-- Your task --
Return each record verbatim, images excluded.

[Items from a data source]
※ ※ ※

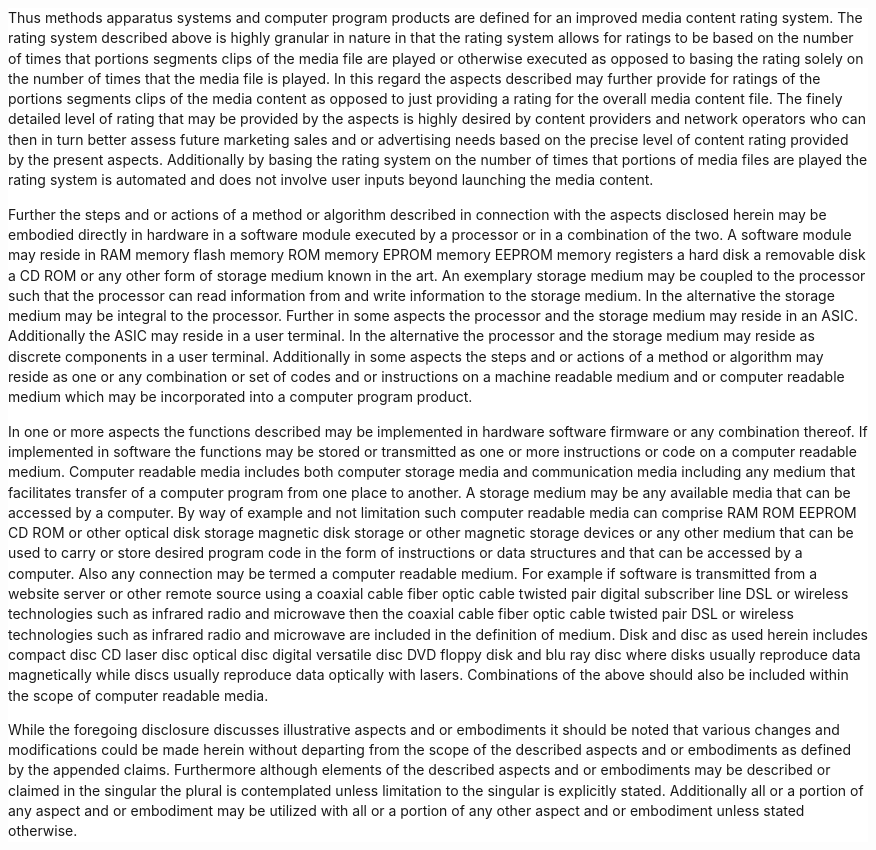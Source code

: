 Thus methods apparatus systems and computer program products are defined for an improved media content rating system. The rating system described above is highly granular in nature in that the rating system allows for ratings to be based on the number of times that portions segments clips of the media file are played or otherwise executed as opposed to basing the rating solely on the number of times that the media file is played. In this regard the aspects described may further provide for ratings of the portions segments clips of the media content as opposed to just providing a rating for the overall media content file. The finely detailed level of rating that may be provided by the aspects is highly desired by content providers and network operators who can then in turn better assess future marketing sales and or advertising needs based on the precise level of content rating provided by the present aspects. Additionally by basing the rating system on the number of times that portions of media files are played the rating system is automated and does not involve user inputs beyond launching the media content.

Further the steps and or actions of a method or algorithm described in connection with the aspects disclosed herein may be embodied directly in hardware in a software module executed by a processor or in a combination of the two. A software module may reside in RAM memory flash memory ROM memory EPROM memory EEPROM memory registers a hard disk a removable disk a CD ROM or any other form of storage medium known in the art. An exemplary storage medium may be coupled to the processor such that the processor can read information from and write information to the storage medium. In the alternative the storage medium may be integral to the processor. Further in some aspects the processor and the storage medium may reside in an ASIC. Additionally the ASIC may reside in a user terminal. In the alternative the processor and the storage medium may reside as discrete components in a user terminal. Additionally in some aspects the steps and or actions of a method or algorithm may reside as one or any combination or set of codes and or instructions on a machine readable medium and or computer readable medium which may be incorporated into a computer program product.

In one or more aspects the functions described may be implemented in hardware software firmware or any combination thereof. If implemented in software the functions may be stored or transmitted as one or more instructions or code on a computer readable medium. Computer readable media includes both computer storage media and communication media including any medium that facilitates transfer of a computer program from one place to another. A storage medium may be any available media that can be accessed by a computer. By way of example and not limitation such computer readable media can comprise RAM ROM EEPROM CD ROM or other optical disk storage magnetic disk storage or other magnetic storage devices or any other medium that can be used to carry or store desired program code in the form of instructions or data structures and that can be accessed by a computer. Also any connection may be termed a computer readable medium. For example if software is transmitted from a website server or other remote source using a coaxial cable fiber optic cable twisted pair digital subscriber line DSL or wireless technologies such as infrared radio and microwave then the coaxial cable fiber optic cable twisted pair DSL or wireless technologies such as infrared radio and microwave are included in the definition of medium. Disk and disc as used herein includes compact disc CD laser disc optical disc digital versatile disc DVD floppy disk and blu ray disc where disks usually reproduce data magnetically while discs usually reproduce data optically with lasers. Combinations of the above should also be included within the scope of computer readable media.

While the foregoing disclosure discusses illustrative aspects and or embodiments it should be noted that various changes and modifications could be made herein without departing from the scope of the described aspects and or embodiments as defined by the appended claims. Furthermore although elements of the described aspects and or embodiments may be described or claimed in the singular the plural is contemplated unless limitation to the singular is explicitly stated. Additionally all or a portion of any aspect and or embodiment may be utilized with all or a portion of any other aspect and or embodiment unless stated otherwise.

※ ※ ※

-- Result of this task --
Source code

: Thus methods apparatus systems and computer program products are defined for an improved media content rating system. The rating system described above is highly granular in nature in that the rating system allows for ratings to be based on the number of times that portions segments clips of the media file are played or otherwise executed as opposed to basing the rating solely on the number of times that the media file is played. In this regard the aspects described may further provide for ratings of the portions segments clips of the media content as opposed to just providing a rating for the overall media content file. The finely detailed level of rating that may be provided by the aspects is highly desired by content providers and network operators who can then in turn better assess future marketing sales and or advertising needs based on the precise level of content rating provided by the present aspects. Additionally by basing the rating system on the number of times that portions of media files are played the rating system is automated and does not involve user inputs beyond launching the media content.

Further the steps and or actions of a method or algorithm described in connection with the aspects disclosed herein may be embodied directly in hardware in a software module executed by a processor or in a combination of the two. A software module may reside in RAM memory flash memory ROM memory EPROM memory EEPROM memory registers a hard disk a removable disk a CD ROM or any other form of storage medium known in the art. An exemplary storage medium may be coupled to the processor such that the processor can read information from and write information to the storage medium. In the alternative the storage medium may be integral to the processor. Further in some aspects the processor and the storage medium may reside in an ASIC. Additionally the ASIC may reside in a user terminal. In the alternative the processor and the storage medium may reside as discrete components in a user terminal. Additionally in some aspects the steps and or actions of a method or algorithm may reside as one or any combination or set of codes and or instructions on a machine readable medium and or computer readable medium which may be incorporated into a computer program product.

In one or more aspects the functions described may be implemented in hardware software firmware or any combination thereof. If implemented in software the functions may be stored or transmitted as one or more instructions or code on a computer readable medium. Computer readable media includes both computer storage media and communication media including any medium that facilitates transfer of a computer program from one place to another. A storage medium may be any available media that can be accessed by a computer. By way of example and not limitation such computer readable media can comprise RAM ROM EEPROM CD ROM or other optical disk storage magnetic disk storage or other magnetic storage devices or any other medium that can be used to carry or store desired program code in the form of instructions or data structures and that can be accessed by a computer. Also any connection may be termed a computer readable medium. For example if software is transmitted from a website server or other remote source using a coaxial cable fiber optic cable twisted pair digital subscriber line DSL or wireless technologies such as infrared radio and microwave then the coaxial cable fiber optic cable twisted pair DSL or wireless technologies such as infrared radio and microwave are included in the definition of medium. Disk and disc as used herein includes compact disc CD laser disc optical disc digital versatile disc DVD floppy disk and blu ray disc where disks usually reproduce data magnetically while discs usually reproduce data optically with lasers. Combinations of the above should also be included within the scope of computer readable media.

While the foregoing disclosure discusses illustrative aspects and or embodiments it should be noted that various changes and modifications could be made herein without departing from the scope of the described aspects and or embodiments as defined by the appended claims. Furthermore although elements of the described aspects and or embodiments may be described or claimed in the singular the plural is contemplated unless limitation to the singular is explicitly stated. Additionally all or a portion of any aspect and or embodiment may be utilized with all or a portion of any other aspect and or embodiment unless stated otherwise.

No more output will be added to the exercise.